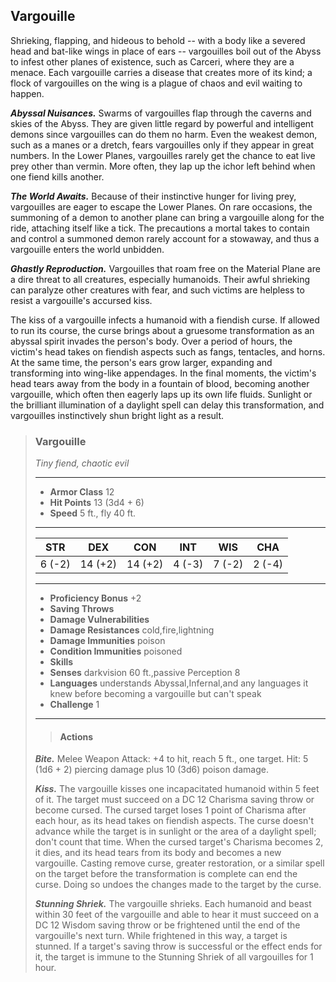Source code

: ## Vargouille
Shrieking, flapping, and hideous to behold -- with a body like a severed head and bat-like wings in place of ears -- vargouilles boil out of the Abyss to infest other planes of existence, such as Carceri, where they are a menace. Each vargouille carries a disease that creates more of its kind; a flock of vargouilles on the wing is a plague of chaos and evil waiting to happen.

***Abyssal Nuisances.*** Swarms of vargouilles flap through the caverns and skies of the Abyss. They are given little regard by powerful and intelligent demons since vargouilles can do them no harm. Even the weakest demon, such as a manes or a dretch, fears vargouilles only if they appear in great numbers. In the Lower Planes, vargouilles rarely get the chance to eat live prey other than vermin. More often, they lap up the ichor left behind when one fiend kills another.

***The World Awaits.*** Because of their instinctive hunger for living prey, vargouilles are eager to escape the Lower Planes. On rare occasions, the summoning of a demon to another plane can bring a vargouille along for the ride, attaching itself like a tick. The precautions a mortal takes to contain and control a summoned demon rarely account for a stowaway, and thus a vargouille enters the world unbidden.

***Ghastly Reproduction.*** Vargouilles that roam free on the Material Plane are a dire threat to all creatures, especially humanoids. Their awful shrieking can paralyze other creatures with fear, and such victims are helpless to resist a vargouille's accursed kiss.

The kiss of a vargouille infects a humanoid with a fiendish curse. If allowed to run its course, the curse brings about a gruesome transformation as an abyssal spirit invades the person's body. Over a period of hours, the victim's head takes on fiendish aspects such as fangs, tentacles, and horns. At the same time, the person's ears grow larger, expanding and transforming into wing-like appendages. In the final moments, the victim's head tears away from the body in a fountain of blood, becoming another vargouille, which often then eagerly laps up its own life fluids. Sunlight or the brilliant illumination of a daylight spell can delay this transformation, and vargouilles instinctively shun bright light as a result.

>### Vargouille
>*Tiny fiend, chaotic evil*
>___
>- **Armor Class** 12
>- **Hit Points** 13 (3d4 + 6)
>- **Speed** 5 ft., fly 40 ft.
>___
>|**STR**|**DEX**|**CON**|**INT**|**WIS**|**CHA**|
>|:---:|:---:|:---:|:---:|:---:|:---:|
>|6 (-2)|14 (+2)|14 (+2)|4 (-3)|7 (-2)|2 (-4)|
>
>___
>- **Proficiency Bonus** +2
>- **Saving Throws** 
>- **Damage Vulnerabilities** 
>- **Damage Resistances** cold,fire,lightning
>- **Damage Immunities** poison
>- **Condition Immunities** poisoned
>- **Skills** 
>- **Senses** darkvision 60 ft.,passive Perception 8
>- **Languages** understands Abyssal,Infernal,and any languages it knew before becoming a vargouille but can't speak
>- **Challenge** 1
>___
>>#### Actions
>***Bite.*** Melee Weapon Attack: +4 to hit, reach 5 ft., one target. Hit: 5 (1d6 + 2) piercing damage plus 10 (3d6) poison damage.
>
>***Kiss.*** The vargouille kisses one incapacitated humanoid within 5 feet of it. The target must succeed on a DC 12 Charisma saving throw or become cursed. The cursed target loses 1 point of Charisma after each hour, as its head takes on fiendish aspects. The curse doesn't advance while the target is in sunlight or the area of a daylight spell; don't count that time. When the cursed target's Charisma becomes 2, it dies, and its head tears from its body and becomes a new vargouille. Casting remove curse, greater restoration, or a similar spell on the target before the transformation is complete can end the curse. Doing so undoes the changes made to the target by the curse.
>
>***Stunning Shriek.*** The vargouille shrieks. Each humanoid and beast within 30 feet of the vargouille and able to hear it must succeed on a DC 12 Wisdom saving throw or be frightened until the end of the vargouille's next turn. While frightened in this way, a target is stunned. If a target's saving throw is successful or the effect ends for it, the target is immune to the Stunning Shriek of all vargouilles for 1 hour.
>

Prompt: What you return must match the material above exactly, apart from its pictures.

Your solution:
Source code

: ## Vargouille
Shrieking, flapping, and hideous to behold -- with a body like a severed head and bat-like wings in place of ears -- vargouilles boil out of the Abyss to infest other planes of existence, such as Carceri, where they are a menace. Each vargouille carries a disease that creates more of its kind; a flock of vargouilles on the wing is a plague of chaos and evil waiting to happen.

***Abyssal Nuisances.*** Swarms of vargouilles flap through the caverns and skies of the Abyss. They are given little regard by powerful and intelligent demons since vargouilles can do them no harm. Even the weakest demon, such as a manes or a dretch, fears vargouilles only if they appear in great numbers. In the Lower Planes, vargouilles rarely get the chance to eat live prey other than vermin. More often, they lap up the ichor left behind when one fiend kills another.

***The World Awaits.*** Because of their instinctive hunger for living prey, vargouilles are eager to escape the Lower Planes. On rare occasions, the summoning of a demon to another plane can bring a vargouille along for the ride, attaching itself like a tick. The precautions a mortal takes to contain and control a summoned demon rarely account for a stowaway, and thus a vargouille enters the world unbidden.

***Ghastly Reproduction.*** Vargouilles that roam free on the Material Plane are a dire threat to all creatures, especially humanoids. Their awful shrieking can paralyze other creatures with fear, and such victims are helpless to resist a vargouille's accursed kiss.

The kiss of a vargouille infects a humanoid with a fiendish curse. If allowed to run its course, the curse brings about a gruesome transformation as an abyssal spirit invades the person's body. Over a period of hours, the victim's head takes on fiendish aspects such as fangs, tentacles, and horns. At the same time, the person's ears grow larger, expanding and transforming into wing-like appendages. In the final moments, the victim's head tears away from the body in a fountain of blood, becoming another vargouille, which often then eagerly laps up its own life fluids. Sunlight or the brilliant illumination of a daylight spell can delay this transformation, and vargouilles instinctively shun bright light as a result.

>### Vargouille
>*Tiny fiend, chaotic evil*
>___
>- **Armor Class** 12
>- **Hit Points** 13 (3d4 + 6)
>- **Speed** 5 ft., fly 40 ft.
>___
>|**STR**|**DEX**|**CON**|**INT**|**WIS**|**CHA**|
>|:---:|:---:|:---:|:---:|:---:|:---:|
>|6 (-2)|14 (+2)|14 (+2)|4 (-3)|7 (-2)|2 (-4)|
>
>___
>- **Proficiency Bonus** +2
>- **Saving Throws** 
>- **Damage Vulnerabilities** 
>- **Damage Resistances** cold,fire,lightning
>- **Damage Immunities** poison
>- **Condition Immunities** poisoned
>- **Skills** 
>- **Senses** darkvision 60 ft.,passive Perception 8
>- **Languages** understands Abyssal,Infernal,and any languages it knew before becoming a vargouille but can't speak
>- **Challenge** 1
>___
>>#### Actions
>***Bite.*** Melee Weapon Attack: +4 to hit, reach 5 ft., one target. Hit: 5 (1d6 + 2) piercing damage plus 10 (3d6) poison damage.
>
>***Kiss.*** The vargouille kisses one incapacitated humanoid within 5 feet of it. The target must succeed on a DC 12 Charisma saving throw or become cursed. The cursed target loses 1 point of Charisma after each hour, as its head takes on fiendish aspects. The curse doesn't advance while the target is in sunlight or the area of a daylight spell; don't count that time. When the cursed target's Charisma becomes 2, it dies, and its head tears from its body and becomes a new vargouille. Casting remove curse, greater restoration, or a similar spell on the target before the transformation is complete can end the curse. Doing so undoes the changes made to the target by the curse.
>
>***Stunning Shriek.*** The vargouille shrieks. Each humanoid and beast within 30 feet of the vargouille and able to hear it must succeed on a DC 12 Wisdom saving throw or be frightened until the end of the vargouille's next turn. While frightened in this way, a target is stunned. If a target's saving throw is successful or the effect ends for it, the target is immune to the Stunning Shriek of all vargouilles for 1 hour.
>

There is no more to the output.